Mandatory fortification of bread with folic acid (in Australia) and iodine (in Australia and New Zealand) was introduced in 2009 to address two important public health issues: to reduce the prevalence of neural tube defects (serious birth defects such as spina bifida) in Australia and to deal with the re-emergence of iodine deficiency in both Australia and New Zealand.
The introduction of the mandatory fortification has resulted in improved health outcomes, particularly for teenagers and Aboriginal and Torres Strait Islander women, according to a new report from the Australian Institute of Health and Welfare (AIHW).
The report, Monitoring the health impacts of mandatory folic acid and iodine fortification, shows that the increase in folic acid and iodine in the food supply since the introduction of mandatory fortification has resulted in notable health improvements.
“There was a significant (14.4%) overall decrease in the rate of neural tube defects (NTDs) in Australia following mandatory folic acid fortification. However among teenagers, the rate of NTDs decreased even more, by almost 55%, and for Aboriginal and Torres Strait Islander women, the rate of NTDs decreased by 74%, which is a very positive outcome,” said AIHW spokesperson Ann Hunt.

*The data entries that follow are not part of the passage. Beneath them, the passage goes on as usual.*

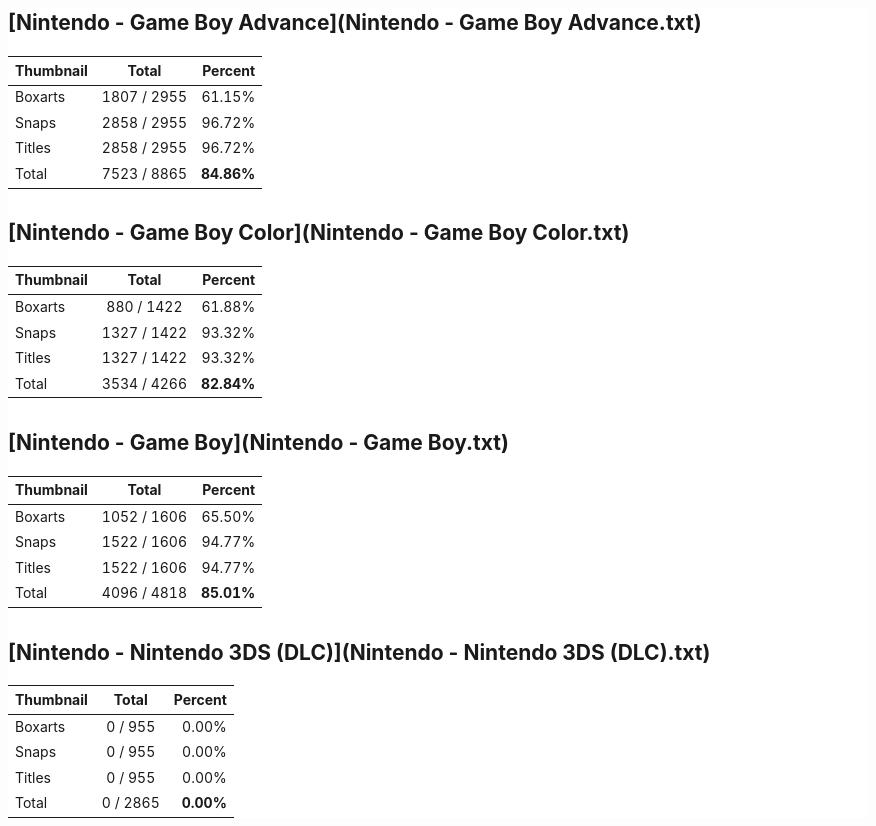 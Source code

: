 ## [Nintendo - Game Boy Advance](Nintendo - Game Boy Advance.txt)

| Thumbnail | Total | Percent |
| :--- | :---: | ---: |
| Boxarts | 1807 / 2955 | 61.15% |
| Snaps | 2858 / 2955 | 96.72% |
| Titles | 2858 / 2955 | 96.72% |
| Total | 7523 / 8865 | **84.86%** |

## [Nintendo - Game Boy Color](Nintendo - Game Boy Color.txt)

| Thumbnail | Total | Percent |
| :--- | :---: | ---: |
| Boxarts | 880 / 1422 | 61.88% |
| Snaps | 1327 / 1422 | 93.32% |
| Titles | 1327 / 1422 | 93.32% |
| Total | 3534 / 4266 | **82.84%** |

## [Nintendo - Game Boy](Nintendo - Game Boy.txt)

| Thumbnail | Total | Percent |
| :--- | :---: | ---: |
| Boxarts | 1052 / 1606 | 65.50% |
| Snaps | 1522 / 1606 | 94.77% |
| Titles | 1522 / 1606 | 94.77% |
| Total | 4096 / 4818 | **85.01%** |

## [Nintendo - Nintendo 3DS (DLC)](Nintendo - Nintendo 3DS (DLC).txt)

| Thumbnail | Total | Percent |
| :--- | :---: | ---: |
| Boxarts | 0 / 955 | 0.00% |
| Snaps | 0 / 955 | 0.00% |
| Titles | 0 / 955 | 0.00% |
| Total | 0 / 2865 | **0.00%** |
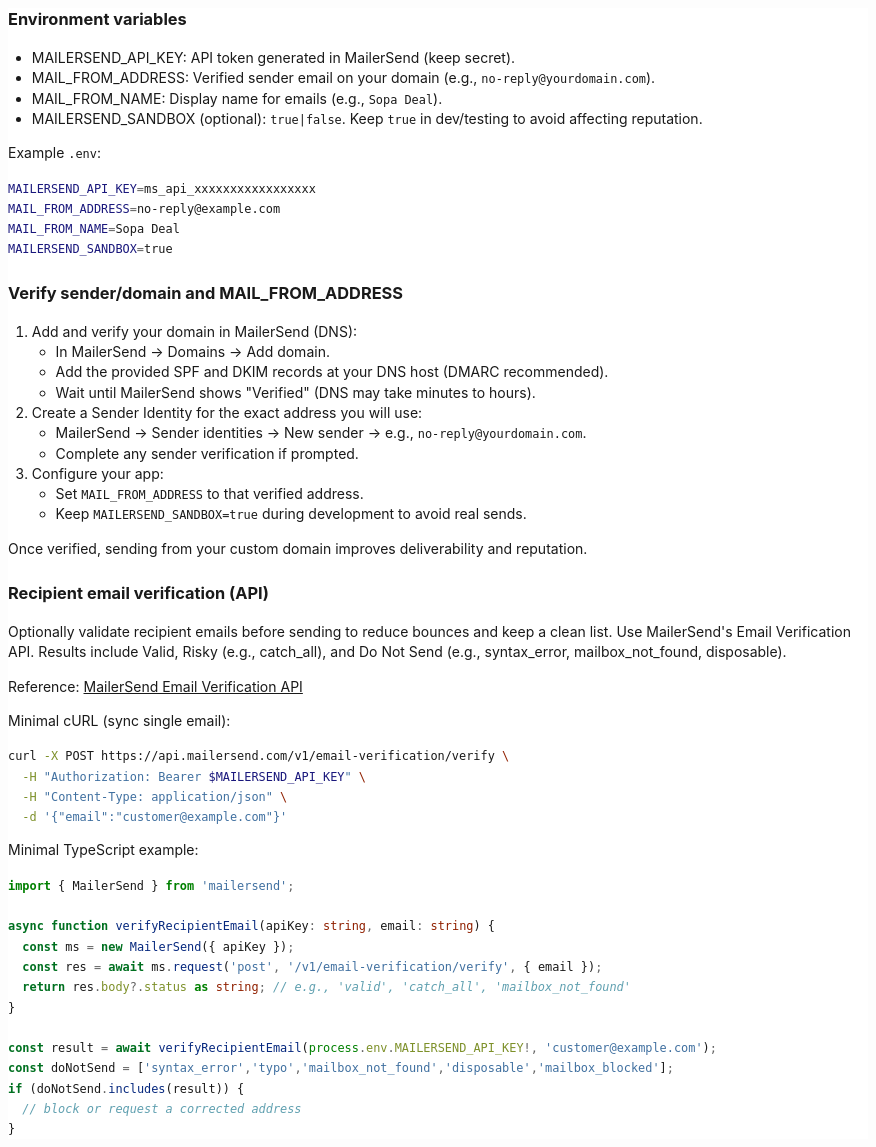 ### Environment variables

- MAILERSEND_API_KEY: API token generated in MailerSend (keep secret).
- MAIL_FROM_ADDRESS: Verified sender email on your domain (e.g., `no-reply@yourdomain.com`).
- MAIL_FROM_NAME: Display name for emails (e.g., `Sopa Deal`).
- MAILERSEND_SANDBOX (optional): `true|false`. Keep `true` in dev/testing to avoid affecting reputation.

Example `.env`:

```bash
MAILERSEND_API_KEY=ms_api_xxxxxxxxxxxxxxxxx
MAIL_FROM_ADDRESS=no-reply@example.com
MAIL_FROM_NAME=Sopa Deal
MAILERSEND_SANDBOX=true
```

### Verify sender/domain and MAIL_FROM_ADDRESS

1) Add and verify your domain in MailerSend (DNS):
   - In MailerSend → Domains → Add domain.
   - Add the provided SPF and DKIM records at your DNS host (DMARC recommended).
   - Wait until MailerSend shows "Verified" (DNS may take minutes to hours).
2) Create a Sender Identity for the exact address you will use:
   - MailerSend → Sender identities → New sender → e.g., `no-reply@yourdomain.com`.
   - Complete any sender verification if prompted.
3) Configure your app:
   - Set `MAIL_FROM_ADDRESS` to that verified address.
   - Keep `MAILERSEND_SANDBOX=true` during development to avoid real sends.

Once verified, sending from your custom domain improves deliverability and reputation.

### Recipient email verification (API)

Optionally validate recipient emails before sending to reduce bounces and keep a clean list. Use MailerSend's Email Verification API. Results include Valid, Risky (e.g., catch_all), and Do Not Send (e.g., syntax_error, mailbox_not_found, disposable).

Reference: [MailerSend Email Verification API](https://developers.mailersend.com/api/v1/email-verification.html)

Minimal cURL (sync single email):

```bash
curl -X POST https://api.mailersend.com/v1/email-verification/verify \
  -H "Authorization: Bearer $MAILERSEND_API_KEY" \
  -H "Content-Type: application/json" \
  -d '{"email":"customer@example.com"}'
```

Minimal TypeScript example:

```ts
import { MailerSend } from 'mailersend';

async function verifyRecipientEmail(apiKey: string, email: string) {
  const ms = new MailerSend({ apiKey });
  const res = await ms.request('post', '/v1/email-verification/verify', { email });
  return res.body?.status as string; // e.g., 'valid', 'catch_all', 'mailbox_not_found'
}

const result = await verifyRecipientEmail(process.env.MAILERSEND_API_KEY!, 'customer@example.com');
const doNotSend = ['syntax_error','typo','mailbox_not_found','disposable','mailbox_blocked'];
if (doNotSend.includes(result)) {
  // block or request a corrected address
}
```
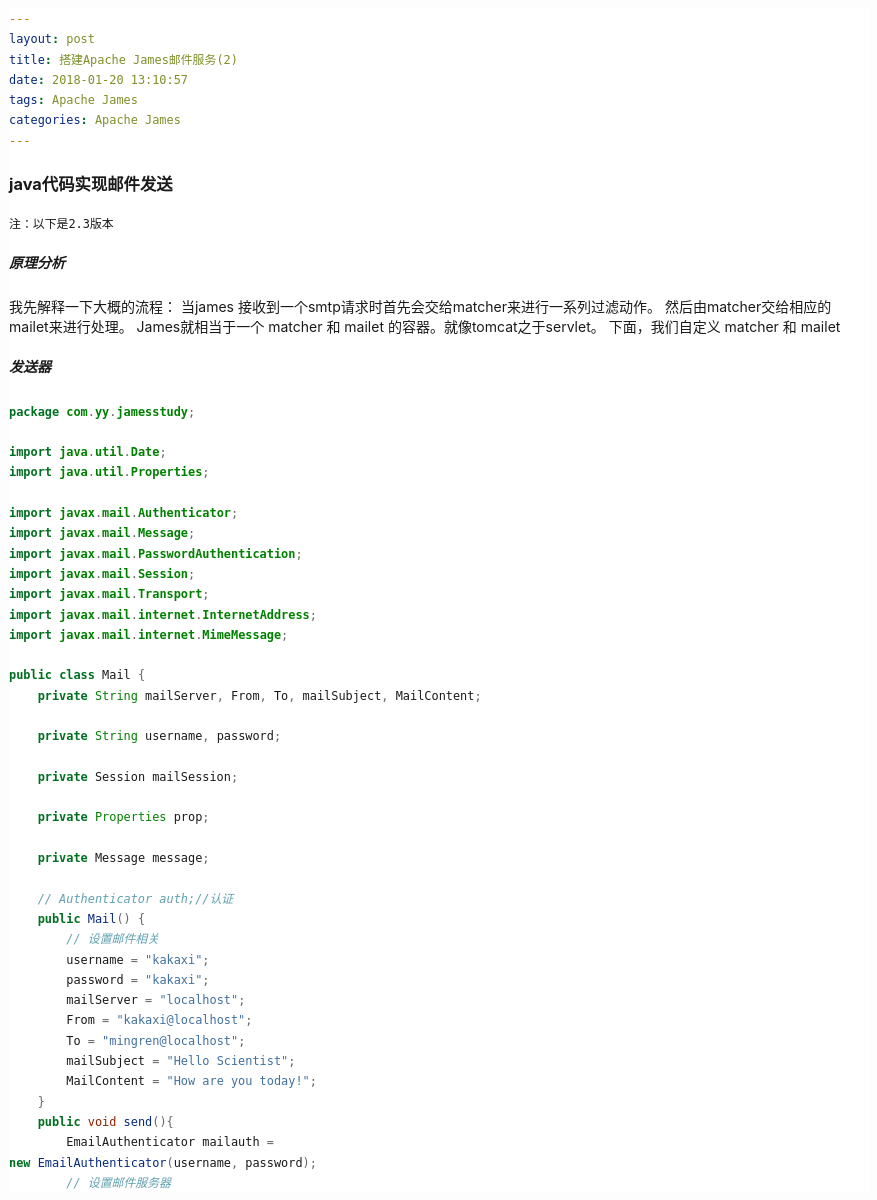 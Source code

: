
 ```yaml
---
layout: post
title: 搭建Apache James邮件服务(2)
date: 2018-01-20 13:10:57
tags: Apache James
categories: Apache James
---
```



### java代码实现邮件发送

`注：以下是2.3版本`

##### 原理分析

 我先解释一下大概的流程：
 当james 接收到一个smtp请求时首先会交给matcher来进行一系列过滤动作。
 然后由matcher交给相应的mailet来进行处理。
 James就相当于一个 matcher 和 mailet 的容器。就像tomcat之于servlet。
 下面，我们自定义 matcher 和 mailet



##### 发送器
```java
package com.yy.jamesstudy;   
  
import java.util.Date;   
import java.util.Properties;   
  
import javax.mail.Authenticator;   
import javax.mail.Message;   
import javax.mail.PasswordAuthentication;   
import javax.mail.Session;   
import javax.mail.Transport;   
import javax.mail.internet.InternetAddress;   
import javax.mail.internet.MimeMessage;   
  
public class Mail {   
    private String mailServer, From, To, mailSubject, MailContent;   
  
    private String username, password;   
  
    private Session mailSession;   
  
    private Properties prop;   
  
    private Message message;   
  
    // Authenticator auth;//认证   
    public Mail() {   
        // 设置邮件相关   
        username = "kakaxi";   
        password = "kakaxi";   
        mailServer = "localhost";   
        From = "kakaxi@localhost";   
        To = "mingren@localhost";   
        mailSubject = "Hello Scientist";   
        MailContent = "How are you today!";   
    }   
    public void send(){   
        EmailAuthenticator mailauth =    
new EmailAuthenticator(username, password);   
        // 设置邮件服务器   
``` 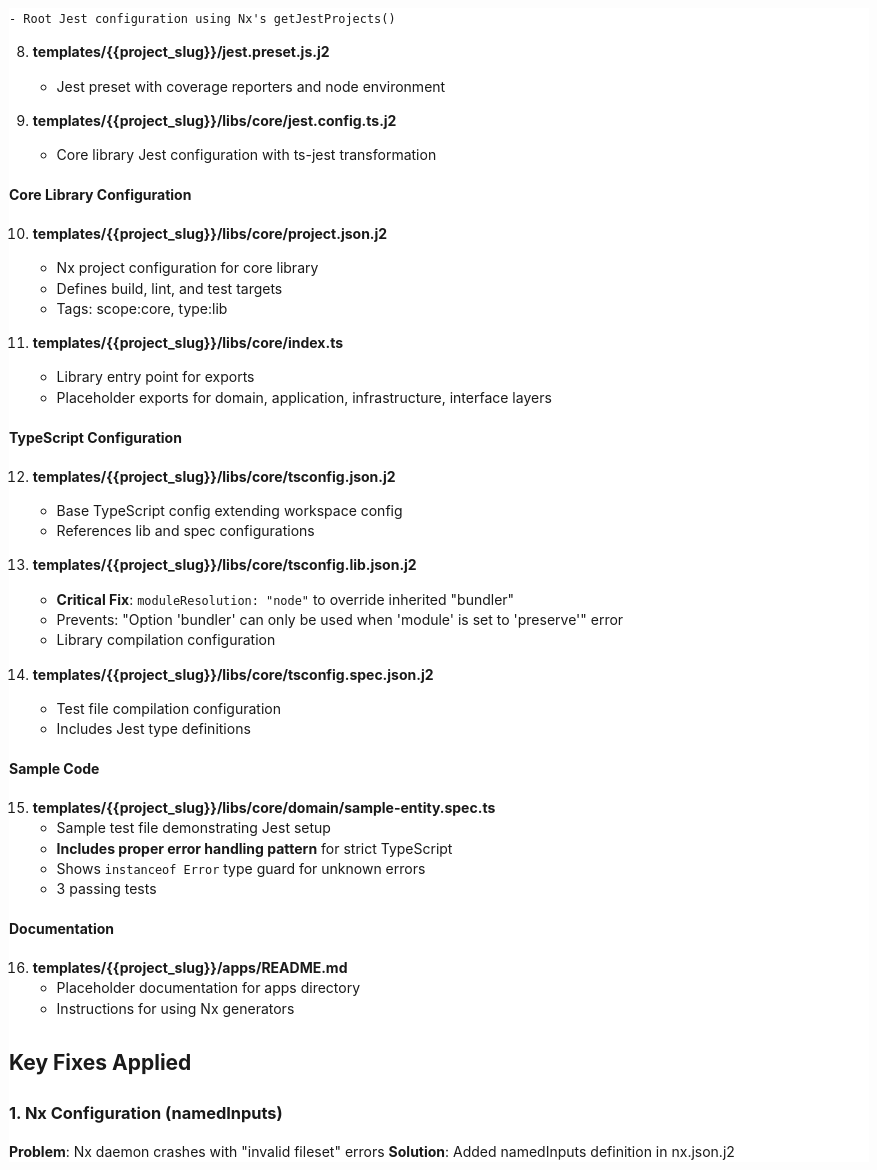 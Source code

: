     - Root Jest configuration using Nx's getJestProjects()

8. **templates/{{project_slug}}/jest.preset.js.j2**

    - Jest preset with coverage reporters and node environment

9. **templates/{{project_slug}}/libs/core/jest.config.ts.j2**
    - Core library Jest configuration with ts-jest transformation

#### Core Library Configuration

10. **templates/{{project_slug}}/libs/core/project.json.j2**

    -   Nx project configuration for core library
    -   Defines build, lint, and test targets
    -   Tags: scope:core, type:lib

11. **templates/{{project_slug}}/libs/core/index.ts**
    -   Library entry point for exports
    -   Placeholder exports for domain, application, infrastructure, interface layers

#### TypeScript Configuration

12. **templates/{{project_slug}}/libs/core/tsconfig.json.j2**

    -   Base TypeScript config extending workspace config
    -   References lib and spec configurations

13. **templates/{{project_slug}}/libs/core/tsconfig.lib.json.j2**

    -   **Critical Fix**: `moduleResolution: "node"` to override inherited "bundler"
    -   Prevents: "Option 'bundler' can only be used when 'module' is set to 'preserve'" error
    -   Library compilation configuration

14. **templates/{{project_slug}}/libs/core/tsconfig.spec.json.j2**
    -   Test file compilation configuration
    -   Includes Jest type definitions

#### Sample Code

15. **templates/{{project_slug}}/libs/core/domain/sample-entity.spec.ts**
    -   Sample test file demonstrating Jest setup
    -   **Includes proper error handling pattern** for strict TypeScript
    -   Shows `instanceof Error` type guard for unknown errors
    -   3 passing tests

#### Documentation

16. **templates/{{project_slug}}/apps/README.md**
    -   Placeholder documentation for apps directory
    -   Instructions for using Nx generators

## Key Fixes Applied

### 1. Nx Configuration (namedInputs)

**Problem**: Nx daemon crashes with "invalid fileset" errors
**Solution**: Added namedInputs definition in nx.json.j2
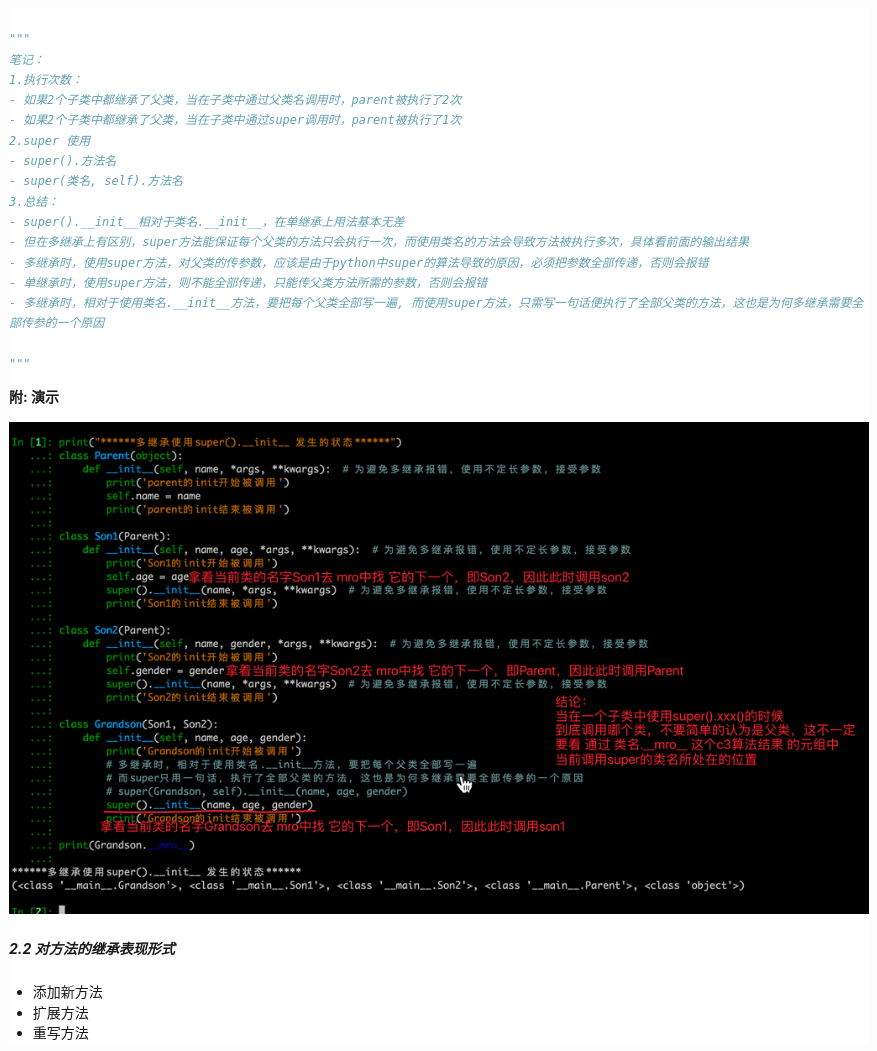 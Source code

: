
 ```python

"""
笔记：
1.执行次数：
- 如果2个子类中都继承了父类，当在子类中通过父类名调用时，parent被执行了2次
- 如果2个子类中都继承了父类，当在子类中通过super调用时，parent被执行了1次
2.super 使用
- super().方法名
- super(类名, self).方法名
3.总结：
- super().__init__相对于类名.__init__，在单继承上用法基本无差
- 但在多继承上有区别，super方法能保证每个父类的方法只会执行一次，而使用类名的方法会导致方法被执行多次，具体看前面的输出结果
- 多继承时，使用super方法，对父类的传参数，应该是由于python中super的算法导致的原因，必须把参数全部传递，否则会报错
- 单继承时，使用super方法，则不能全部传递，只能传父类方法所需的参数，否则会报错
- 多继承时，相对于使用类名.__init__方法，要把每个父类全部写一遍, 而使用super方法，只需写一句话便执行了全部父类的方法，这也是为何多继承需要全部传参的一个原因

"""
```

**附: 演示**

![多继承演示](imgs/多继承演示.png)



##### 2.2 对方法的继承表现形式

- 添加新方法
- 扩展方法
- 重写方法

Following mandatory iodine fortification, iodine intakes increased in both Australia and New Zealand. For Australia, the increased amounts were sufficient to address the re-emergence of mild iodine deficiency in the general population.
In New Zealand, several small surveys showed some improvements in iodine intakes following mandatory fortification. Provisional results from the latest New Zealand Health Survey have since confirmed that iodine status in the general population is now adequate.
“Further work is needed to expand the data collection and ensure these early, promising results are accurate and sustained,” Ms Hunt said.
This report forms part of an independent review to ensure that the key policy objectives of mandatory fortification are being met.